What is needed here is an exact reprint of every record below.

::: Entries shown :::

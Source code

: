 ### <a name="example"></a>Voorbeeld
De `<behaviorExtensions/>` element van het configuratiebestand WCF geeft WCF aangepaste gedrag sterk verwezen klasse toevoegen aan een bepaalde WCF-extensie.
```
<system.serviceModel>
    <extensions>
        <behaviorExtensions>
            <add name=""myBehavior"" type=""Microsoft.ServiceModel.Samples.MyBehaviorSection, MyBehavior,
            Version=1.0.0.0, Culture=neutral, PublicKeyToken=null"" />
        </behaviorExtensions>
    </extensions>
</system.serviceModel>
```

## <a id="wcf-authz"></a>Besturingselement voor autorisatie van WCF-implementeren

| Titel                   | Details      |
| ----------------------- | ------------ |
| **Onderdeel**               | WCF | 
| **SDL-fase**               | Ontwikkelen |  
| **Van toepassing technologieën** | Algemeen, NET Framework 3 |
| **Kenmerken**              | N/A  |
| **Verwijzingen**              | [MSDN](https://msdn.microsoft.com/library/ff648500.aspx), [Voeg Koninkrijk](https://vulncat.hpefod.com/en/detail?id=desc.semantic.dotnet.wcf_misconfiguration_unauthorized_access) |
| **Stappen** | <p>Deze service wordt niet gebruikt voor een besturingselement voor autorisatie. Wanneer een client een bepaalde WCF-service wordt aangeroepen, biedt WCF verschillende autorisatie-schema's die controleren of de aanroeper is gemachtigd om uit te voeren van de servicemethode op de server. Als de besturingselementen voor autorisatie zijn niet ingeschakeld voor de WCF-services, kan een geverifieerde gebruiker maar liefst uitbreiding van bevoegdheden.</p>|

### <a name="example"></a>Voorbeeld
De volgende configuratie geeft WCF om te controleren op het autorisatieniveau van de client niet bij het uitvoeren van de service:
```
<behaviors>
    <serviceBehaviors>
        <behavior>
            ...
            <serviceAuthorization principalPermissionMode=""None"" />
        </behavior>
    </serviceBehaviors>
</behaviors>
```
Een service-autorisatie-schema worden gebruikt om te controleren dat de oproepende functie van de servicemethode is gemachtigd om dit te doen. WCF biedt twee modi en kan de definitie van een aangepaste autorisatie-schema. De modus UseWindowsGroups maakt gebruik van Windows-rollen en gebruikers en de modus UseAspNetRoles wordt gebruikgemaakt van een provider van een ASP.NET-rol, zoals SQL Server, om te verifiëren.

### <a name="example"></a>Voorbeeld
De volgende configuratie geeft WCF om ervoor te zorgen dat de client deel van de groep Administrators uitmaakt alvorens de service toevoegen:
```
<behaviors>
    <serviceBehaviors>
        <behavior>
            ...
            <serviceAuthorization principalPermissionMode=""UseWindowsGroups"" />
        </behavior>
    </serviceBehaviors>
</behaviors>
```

:::

Answer space:
Source code

: ### <a name="example"></a>Voorbeeld
De `<behaviorExtensions/>` element van het configuratiebestand WCF geeft WCF aangepaste gedrag sterk verwezen klasse toevoegen aan een bepaalde WCF-extensie.
```
<system.serviceModel>
    <extensions>
        <behaviorExtensions>
            <add name=""myBehavior"" type=""Microsoft.ServiceModel.Samples.MyBehaviorSection, MyBehavior,
            Version=1.0.0.0, Culture=neutral, PublicKeyToken=null"" />
        </behaviorExtensions>
    </extensions>
</system.serviceModel>
```

## <a id="wcf-authz"></a>Besturingselement voor autorisatie van WCF-implementeren

| Titel                   | Details      |
| ----------------------- | ------------ |
| **Onderdeel**               | WCF | 
| **SDL-fase**               | Ontwikkelen |  
| **Van toepassing technologieën** | Algemeen, NET Framework 3 |
| **Kenmerken**              | N/A  |
| **Verwijzingen**              | [MSDN](https://msdn.microsoft.com/library/ff648500.aspx), [Voeg Koninkrijk](https://vulncat.hpefod.com/en/detail?id=desc.semantic.dotnet.wcf_misconfiguration_unauthorized_access) |
| **Stappen** | <p>Deze service wordt niet gebruikt voor een besturingselement voor autorisatie. Wanneer een client een bepaalde WCF-service wordt aangeroepen, biedt WCF verschillende autorisatie-schema's die controleren of de aanroeper is gemachtigd om uit te voeren van de servicemethode op de server. Als de besturingselementen voor autorisatie zijn niet ingeschakeld voor de WCF-services, kan een geverifieerde gebruiker maar liefst uitbreiding van bevoegdheden.</p>|

### <a name="example"></a>Voorbeeld
De volgende configuratie geeft WCF om te controleren op het autorisatieniveau van de client niet bij het uitvoeren van de service:
```
<behaviors>
    <serviceBehaviors>
        <behavior>
            ...
            <serviceAuthorization principalPermissionMode=""None"" />
        </behavior>
    </serviceBehaviors>
</behaviors>
```
Een service-autorisatie-schema worden gebruikt om te controleren dat de oproepende functie van de servicemethode is gemachtigd om dit te doen. WCF biedt twee modi en kan de definitie van een aangepaste autorisatie-schema. De modus UseWindowsGroups maakt gebruik van Windows-rollen en gebruikers en de modus UseAspNetRoles wordt gebruikgemaakt van een provider van een ASP.NET-rol, zoals SQL Server, om te verifiëren.

### <a name="example"></a>Voorbeeld
De volgende configuratie geeft WCF om ervoor te zorgen dat de client deel van de groep Administrators uitmaakt alvorens de service toevoegen:
```
<behaviors>
    <serviceBehaviors>
        <behavior>
            ...
            <serviceAuthorization principalPermissionMode=""UseWindowsGroups"" />
        </behavior>
    </serviceBehaviors>
</behaviors>
```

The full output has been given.